Above all, he should express his empathy for the painful memories of
Japanese colonialism shared by all Koreans. Secretary of State Hillary
Clinton demonstrated complete insensitivity to these memories during
her Tokyo visit on February 18, 2009 by needlessly embroiling herself
in the explosive abductee dispute between North Korea and Japan and
by ignoring Kim Jong Il’s apology to Prime Minister Koizumi on
September 17, 2002. This is a bilateral dispute and, to paraphrase Susan
Rice, “should not be allowed to complicate” the reduction
of tensions with Pyongyang. In the event of
another war with North Korea resulting from efforts to enforce the U.N.

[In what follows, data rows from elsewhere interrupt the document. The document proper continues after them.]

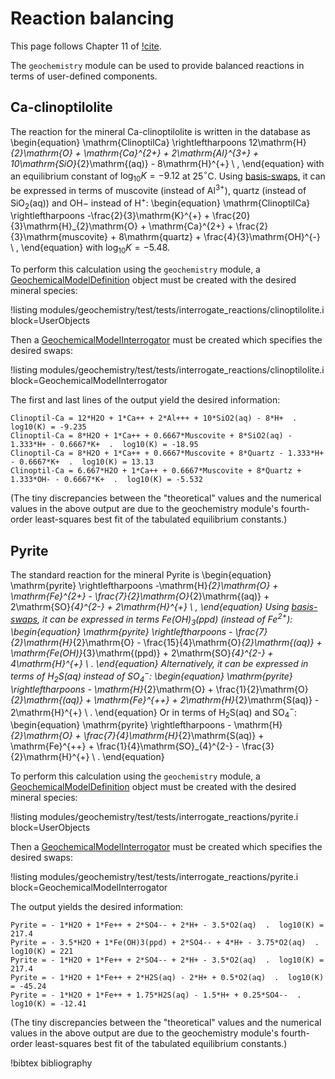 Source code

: # Reaction balancing

This page follows Chapter 11 of [!cite](bethke_2007).

The `geochemistry` module can be used to provide balanced reactions in terms of user-defined components.

## Ca-clinoptilolite

The reaction for the mineral Ca-clinoptilolite is written in the database as
\begin{equation}
\mathrm{ClinoptilCa} \rightleftharpoons 12\mathrm{H}_{2}\mathrm{O} + \mathrm{Ca}^{2+} + 2\mathrm{Al}^{3+} + 10\mathrm{SiO}_{2}\mathrm{(aq)} - 8\mathrm{H}^{+} \ ,
\end{equation}
with an equilibrium constant of $\log_{10}K = -9.12$ at 25$^{\circ}$C.  Using [basis-swaps](swap.md), it can be expressed in terms of muscovite (instead of Al$^{3+}$), quartz (instead of SiO$_{2}$(aq)) and OH${-}$ instead of H$^{+}$:
\begin{equation}
\mathrm{ClinoptilCa} \rightleftharpoons -\frac{2}{3}\mathrm{K}^{+} + \frac{20}{3}\mathrm{H}_{2}\mathrm{O} + \mathrm{Ca}^{2+} + \frac{2}{3}\mathrm{muscovite} + 8\mathrm{quartz} + \frac{4}{3}\mathrm{OH}^{-} \ ,
\end{equation}
with $\log_{10}K = -5.48$.

To perform this calculation using the `geochemistry` module, a [GeochemicalModelDefinition](GeochemicalModelDefinition.md) object must be created with the desired mineral species:

!listing modules/geochemistry/test/tests/interrogate_reactions/clinoptilolite.i block=UserObjects

Then a [GeochemicalModelInterrogator](GeochemicalModelInterrogator.md) must be created which specifies the desired swaps:

!listing modules/geochemistry/test/tests/interrogate_reactions/clinoptilolite.i block=GeochemicalModelInterrogator

The first and last lines of the output yield the desired information:

```
Clinoptil-Ca = 12*H2O + 1*Ca++ + 2*Al+++ + 10*SiO2(aq) - 8*H+  .  log10(K) = -9.235
Clinoptil-Ca = 8*H2O + 1*Ca++ + 0.6667*Muscovite + 8*SiO2(aq) - 1.333*H+ - 0.6667*K+  .  log10(K) = -18.95
Clinoptil-Ca = 8*H2O + 1*Ca++ + 0.6667*Muscovite + 8*Quartz - 1.333*H+ - 0.6667*K+  .  log10(K) = 13.13
Clinoptil-Ca = 6.667*H2O + 1*Ca++ + 0.6667*Muscovite + 8*Quartz + 1.333*OH- - 0.6667*K+  .  log10(K) = -5.532
```
(The tiny discrepancies between the "theoretical" values and the numerical values in the above output are due to the geochemistry module's fourth-order least-squares best fit of the tabulated equilibrium constants.)


## Pyrite

The standard reaction for the mineral Pyrite is
\begin{equation}
\mathrm{pyrite} \rightleftharpoons -\mathrm{H}_{2}\mathrm{O} + \mathrm{Fe}^{2+} - \frac{7}{2}\mathrm{O}_{2}\mathrm{(aq)} + 2\mathrm{SO}_{4}^{2-} + 2\mathrm{H}^{+} \ ,
\end{equation}
Using [basis-swaps](swap.md), it can be expressed in terms Fe(OH)$_{3}$(ppd) (instead of Fe$^{2+}$):
\begin{equation}
\mathrm{pyrite} \rightleftharpoons - \frac{7}{2}\mathrm{H}_{2}\mathrm{O} - \frac{15}{4}\mathrm{O}_{2}\mathrm{(aq)} + \mathrm{Fe(OH)}_{3}\mathrm{(ppd)} + 2\mathrm{SO}_{4}^{2-} + 4\mathrm{H}^{+} \ .
\end{equation}
Alternatively, it can be expressed in terms of H$_{2}$S(aq) instead of SO$_{4}^{-}$:
\begin{equation}
\mathrm{pyrite} \rightleftharpoons - \mathrm{H}_{2}\mathrm{O} + \frac{1}{2}\mathrm{O}_{2}\mathrm{(aq)} + \mathrm{Fe}^{++} + 2\mathrm{H}_{2}\mathrm{S(aq)} - 2\mathrm{H}^{+} \ .
\end{equation}
Or in terms of H$_{2}$S(aq) and SO$_{4}^{-}$:
\begin{equation}
\mathrm{pyrite} \rightleftharpoons - \mathrm{H}_{2}\mathrm{O} + \frac{7}{4}\mathrm{H}_{2}\mathrm{S(aq)} + \mathrm{Fe}^{++} + \frac{1}{4}\mathrm{SO}_{4}^{2-} - \frac{3}{2}\mathrm{H}^{+} \ .
\end{equation}


To perform this calculation using the `geochemistry` module, a [GeochemicalModelDefinition](GeochemicalModelDefinition.md) object must be created with the desired mineral species:

!listing modules/geochemistry/test/tests/interrogate_reactions/pyrite.i block=UserObjects

Then a [GeochemicalModelInterrogator](GeochemicalModelInterrogator.md) must be created which specifies the desired swaps:

!listing modules/geochemistry/test/tests/interrogate_reactions/pyrite.i block=GeochemicalModelInterrogator

The output yields the desired information:

```
Pyrite = - 1*H2O + 1*Fe++ + 2*SO4-- + 2*H+ - 3.5*O2(aq)  .  log10(K) = 217.4
Pyrite = - 3.5*H2O + 1*Fe(OH)3(ppd) + 2*SO4-- + 4*H+ - 3.75*O2(aq)  .  log10(K) = 221
Pyrite = - 1*H2O + 1*Fe++ + 2*SO4-- + 2*H+ - 3.5*O2(aq)  .  log10(K) = 217.4
Pyrite = - 1*H2O + 1*Fe++ + 2*H2S(aq) - 2*H+ + 0.5*O2(aq)  .  log10(K) = -45.24
Pyrite = - 1*H2O + 1*Fe++ + 1.75*H2S(aq) - 1.5*H+ + 0.25*SO4--  .  log10(K) = -12.41
```
(The tiny discrepancies between the "theoretical" values and the numerical values in the above output are due to the geochemistry module's fourth-order least-squares best fit of the tabulated equilibrium constants.)

!bibtex bibliography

sanctions, it is Japan that North Korea would attack, in my view, not
South Korea, because nationalistic younger generals with no experience
of the outside world are now in a strong position in the North Korean
leadership following Kim Jong Il’s illness and his reduced role
in day to day management. Some of them, I learned in Pyongyang, were
outraged at Kim Jong Il’s apology to Koizumi and have alarmed
others in the regime with their unrealistic assessments of North Korea’s
capabilities in the event of a conflict with Japan. The U.N. sanctions
have further strengthened their position because all North Koreans feel
that they face a threat from the U.S. nuclear weapons deployed near
their borders and would be united, in my view, if tensions resulting
from attempts to enforce the sanctions should escalate to war.